PEKANBARU - Gerakan Mahasiswa Bela Rakyat (Gembara) menolak pengesahan Ranperda RTRW Provinsi Riau yang disahkan tiga hari lalu oleh DPRD Riau. Mereka menduga, proses penyusunan dan pembahasan RTRW tidak transparan dan tidak berkeadilan bagi rakyat dan lingkungan hidup.

Rencananya, gerakan mahasiswa ini pun akan menggelar aksi penolakan RTRW pukul 11.00 wib di Tugu Zapin, Jalan Jenderal Sudirman Pekanbaru, Kamis (28/9/2017).

Koordinator Aksi Gembara, Hendro Mulyono, mengatakan, Ranperda RTRW Provinsi Riau dinilai hanya berpihak pada kepentingan ekonomi semata. Yang mana, dari 9 juta hektare luas lahan yang disepakati pada Ranperda RTRW, ada sekitar 8 juta hektare lebih merupakan fungsi budidaya.
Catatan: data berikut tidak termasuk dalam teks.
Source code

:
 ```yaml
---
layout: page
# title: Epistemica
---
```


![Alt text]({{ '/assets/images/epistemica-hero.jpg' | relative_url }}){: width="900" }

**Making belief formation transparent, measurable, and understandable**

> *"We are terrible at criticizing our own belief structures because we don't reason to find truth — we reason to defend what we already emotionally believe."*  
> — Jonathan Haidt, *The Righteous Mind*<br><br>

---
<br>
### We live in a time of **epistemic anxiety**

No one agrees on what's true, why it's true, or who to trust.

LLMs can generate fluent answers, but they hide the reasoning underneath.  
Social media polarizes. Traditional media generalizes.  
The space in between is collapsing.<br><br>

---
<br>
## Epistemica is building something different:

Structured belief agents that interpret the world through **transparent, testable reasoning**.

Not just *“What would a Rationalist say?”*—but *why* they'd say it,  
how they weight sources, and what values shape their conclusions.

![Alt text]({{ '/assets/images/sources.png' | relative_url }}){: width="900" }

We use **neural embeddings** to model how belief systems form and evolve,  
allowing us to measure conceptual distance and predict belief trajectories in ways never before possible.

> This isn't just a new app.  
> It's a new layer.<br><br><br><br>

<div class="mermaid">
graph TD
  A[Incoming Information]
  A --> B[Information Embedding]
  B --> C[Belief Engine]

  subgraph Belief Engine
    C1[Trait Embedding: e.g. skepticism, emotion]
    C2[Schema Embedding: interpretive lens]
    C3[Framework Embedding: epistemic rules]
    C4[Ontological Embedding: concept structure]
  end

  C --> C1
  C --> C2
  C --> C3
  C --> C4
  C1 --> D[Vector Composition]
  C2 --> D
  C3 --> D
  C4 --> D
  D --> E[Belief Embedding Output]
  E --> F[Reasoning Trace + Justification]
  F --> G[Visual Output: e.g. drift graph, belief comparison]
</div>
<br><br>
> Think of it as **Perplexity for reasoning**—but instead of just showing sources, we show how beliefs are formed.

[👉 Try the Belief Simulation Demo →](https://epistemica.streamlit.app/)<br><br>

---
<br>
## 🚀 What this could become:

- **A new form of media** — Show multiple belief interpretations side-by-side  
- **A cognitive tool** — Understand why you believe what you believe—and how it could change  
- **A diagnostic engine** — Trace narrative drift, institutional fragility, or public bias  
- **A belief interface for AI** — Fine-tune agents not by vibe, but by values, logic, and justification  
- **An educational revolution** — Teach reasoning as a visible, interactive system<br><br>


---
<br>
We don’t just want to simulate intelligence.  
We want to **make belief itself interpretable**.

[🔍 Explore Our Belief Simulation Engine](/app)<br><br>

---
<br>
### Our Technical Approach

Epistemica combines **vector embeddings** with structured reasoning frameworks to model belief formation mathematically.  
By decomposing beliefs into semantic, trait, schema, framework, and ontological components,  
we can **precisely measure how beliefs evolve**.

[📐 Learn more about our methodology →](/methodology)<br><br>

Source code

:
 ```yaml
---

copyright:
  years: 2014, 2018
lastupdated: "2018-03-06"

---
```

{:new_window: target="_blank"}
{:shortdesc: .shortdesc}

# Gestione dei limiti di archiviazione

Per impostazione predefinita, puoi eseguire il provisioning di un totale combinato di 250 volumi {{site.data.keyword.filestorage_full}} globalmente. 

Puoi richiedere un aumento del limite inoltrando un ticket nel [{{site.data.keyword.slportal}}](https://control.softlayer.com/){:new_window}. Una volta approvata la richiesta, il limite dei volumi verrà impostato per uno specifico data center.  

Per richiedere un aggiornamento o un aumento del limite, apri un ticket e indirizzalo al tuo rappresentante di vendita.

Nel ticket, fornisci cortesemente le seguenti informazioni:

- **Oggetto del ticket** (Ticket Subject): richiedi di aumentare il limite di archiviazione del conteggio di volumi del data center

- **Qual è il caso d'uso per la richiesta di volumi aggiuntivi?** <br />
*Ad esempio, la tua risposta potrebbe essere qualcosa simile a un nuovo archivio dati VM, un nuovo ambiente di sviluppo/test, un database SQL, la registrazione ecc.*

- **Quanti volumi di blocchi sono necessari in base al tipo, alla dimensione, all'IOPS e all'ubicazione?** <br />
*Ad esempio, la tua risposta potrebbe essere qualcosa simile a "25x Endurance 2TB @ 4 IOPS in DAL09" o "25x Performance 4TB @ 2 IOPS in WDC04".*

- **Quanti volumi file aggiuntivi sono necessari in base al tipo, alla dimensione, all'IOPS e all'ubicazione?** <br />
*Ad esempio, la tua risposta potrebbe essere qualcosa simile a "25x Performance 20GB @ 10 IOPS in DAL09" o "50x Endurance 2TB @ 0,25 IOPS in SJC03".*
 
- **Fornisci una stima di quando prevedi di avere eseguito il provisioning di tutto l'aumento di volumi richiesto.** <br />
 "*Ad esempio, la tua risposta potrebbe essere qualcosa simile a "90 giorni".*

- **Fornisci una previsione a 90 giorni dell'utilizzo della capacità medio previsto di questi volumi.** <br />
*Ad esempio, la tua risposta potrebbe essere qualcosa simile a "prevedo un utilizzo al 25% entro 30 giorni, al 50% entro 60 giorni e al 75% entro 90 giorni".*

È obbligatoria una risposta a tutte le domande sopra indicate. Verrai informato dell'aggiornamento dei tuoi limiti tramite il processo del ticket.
"Jika semua jadi budidaya, ini sangat tidak adil. Di mana kawasan untuk masyarakat di daerah, masyarakat adat yang bergantung pada hutan?” ungkap Hendro Mulyono kepada GoRiau.com di Pekanbaru, Kamis siang.

Menurutnya, dominasi kawasan budidaya semakin terasa tidak adil dibanding luasan kawasan lindung gambut yang hanya 21 ribu hektare. Padahal luas gambut di Riau mencapai 5 juta hektare.

"Ini sama dengan penghancuran gambut di Riau. Karena kepentingan investasi, DPRD Riau melupakan gambut sebagai kawasan yang mudah rusak dan harus dilindungi," kata Hendro.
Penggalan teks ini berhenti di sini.